The morale of U.S. intelligence officers --and, thereby, commitment to a career in the nation's clandestine service--has plummeted.
The Iran- contras affair has sent a series of shocks through the American intelligence community and its sister services abroad. This has happened even though the Central Intelligence Agency and other components of the intelligence community were not running the arms-for-hostages deal with so-called moderate elements in Tehran. Nor were they engineering the diversion of the profits from weapon sales to the anti-Sandinista contra resistance in Nicaragua. The affair even has called into question the quality of intelligence analysis. A leaked draft report of the Senate Select Committee on Intelligence alleges that the information about Iran, which the National Security Council staff used to plan the operation, was "woefully inadequate."
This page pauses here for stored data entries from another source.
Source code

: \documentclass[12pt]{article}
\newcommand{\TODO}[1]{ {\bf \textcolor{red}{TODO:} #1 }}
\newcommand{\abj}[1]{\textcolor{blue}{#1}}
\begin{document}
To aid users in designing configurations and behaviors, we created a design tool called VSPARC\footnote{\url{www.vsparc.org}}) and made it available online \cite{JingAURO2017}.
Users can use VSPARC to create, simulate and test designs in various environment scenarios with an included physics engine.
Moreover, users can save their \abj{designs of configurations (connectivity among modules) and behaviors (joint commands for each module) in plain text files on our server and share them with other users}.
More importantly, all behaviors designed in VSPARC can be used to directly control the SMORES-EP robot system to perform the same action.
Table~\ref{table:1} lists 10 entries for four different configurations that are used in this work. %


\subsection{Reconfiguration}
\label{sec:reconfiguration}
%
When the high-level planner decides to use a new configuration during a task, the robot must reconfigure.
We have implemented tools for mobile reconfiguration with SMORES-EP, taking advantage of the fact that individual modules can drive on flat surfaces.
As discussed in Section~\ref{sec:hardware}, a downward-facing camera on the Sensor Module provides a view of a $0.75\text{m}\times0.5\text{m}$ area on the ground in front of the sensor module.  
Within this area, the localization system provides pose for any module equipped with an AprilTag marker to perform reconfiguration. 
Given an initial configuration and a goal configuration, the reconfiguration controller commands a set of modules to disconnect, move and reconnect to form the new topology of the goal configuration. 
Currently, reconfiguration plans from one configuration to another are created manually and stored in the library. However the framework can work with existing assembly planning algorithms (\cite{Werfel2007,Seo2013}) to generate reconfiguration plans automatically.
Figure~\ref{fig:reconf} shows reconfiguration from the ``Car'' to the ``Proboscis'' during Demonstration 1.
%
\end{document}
In any case, the prospect of sensationalized and multiple congressional investigations will inevitably erode confidence in the professionalism of U.S. intelligence services, discouraging many from entering the CIA, others from continuing to make it a career, and still others from taking risks to supply it with information.
Our country's allies abroad have raised a different set of questions because they have a hard time understanding what all the fuss is about. Ever since the Watergate scandal toppled a powerful President, foreign observers have been mystified by the degree to which our politicians make an issue of intelligence activities. They are equally surprised by the requirements that we have for the leaders of the intelligence community to submit their plans to extensive congressional scrutiny and to tell the truth in the process, especially about convert actions.
For most of our allies, in contrast, intelligence is regarded as a necessary evil, and its leaders and programs are both shielded from detailed parliamentary examination.
But even though congressional oversight has been deemed essential to ensure the compatibility of U.S. secret intelligence with the American democratic system, it never really was compatible with covert operations. Moreover, as the U.S. government became more prone to leaks, it was essential to limit those who knew about planned operations. To the CIA professional, informing Congress was an increasingly bad risk.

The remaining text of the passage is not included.